Excerpted data:
--------------------------------------------------

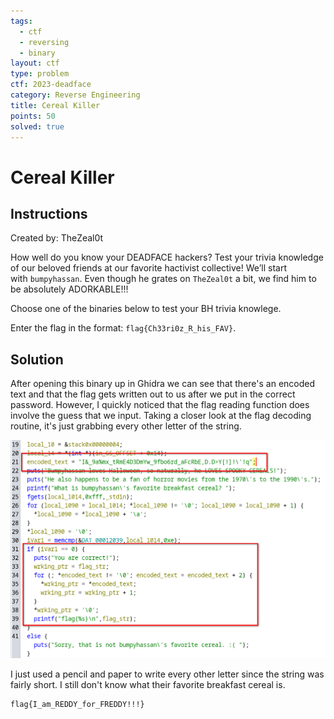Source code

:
 ```yaml
---
tags:
  - ctf
  - reversing
  - binary
layout: ctf
type: problem
ctf: 2023-deadface
category: Reverse Engineering
title: Cereal Killer
points: 50
solved: true
---
```



# Cereal Killer

## Instructions

Created by: TheZeal0t

How well do you know your DEADFACE hackers? Test your trivia knowledge of our beloved friends at our favorite hactivist collective! We’ll start with `bumpyhassan`. Even though he grates on `TheZeal0t` a bit, we find him to be absolutely ADORKABLE!!!

Choose one of the binaries below to test your BH trivia knowlege.

Enter the flag in the format: `flag{Ch33ri0z_R_his_FAV}`.

## Solution

After opening this binary up in Ghidra we can see that there's an encoded text and that the flag gets written out to us after we put in the correct password. However, I quickly noticed that the flag reading function does involve the guess that we input. Taking a closer look at the flag decoding routine, it's just grabbing every other letter of the string.

![](attachments/Pasted%20image%2020231023234016.png)

I just used a pencil and paper to write every other letter since the string was fairly short. I still don't know what their favorite breakfast cereal is.

```
flag{I_am_REDDY_for_FREDDY!!!}
```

--------------------------------------------------

Directions: Please transcribe the whole listing above exactly, with the images left out.

Exercise answer:
Source code

:
 ```yaml
---
tags:
  - ctf
  - reversing
  - binary
layout: ctf
type: problem
ctf: 2023-deadface
category: Reverse Engineering
title: Cereal Killer
points: 50
solved: true
---
```



# Cereal Killer

## Instructions

Created by: TheZeal0t

How well do you know your DEADFACE hackers? Test your trivia knowledge of our beloved friends at our favorite hactivist collective! We’ll start with `bumpyhassan`. Even though he grates on `TheZeal0t` a bit, we find him to be absolutely ADORKABLE!!!

Choose one of the binaries below to test your BH trivia knowlege.

Enter the flag in the format: `flag{Ch33ri0z_R_his_FAV}`.

## Solution

After opening this binary up in Ghidra we can see that there's an encoded text and that the flag gets written out to us after we put in the correct password. However, I quickly noticed that the flag reading function does involve the guess that we input. Taking a closer look at the flag decoding routine, it's just grabbing every other letter of the string.

![](attachments/Pasted%20image%2020231023234016.png)

I just used a pencil and paper to write every other letter since the string was fairly short. I still don't know what their favorite breakfast cereal is.

```
flag{I_am_REDDY_for_FREDDY!!!}
```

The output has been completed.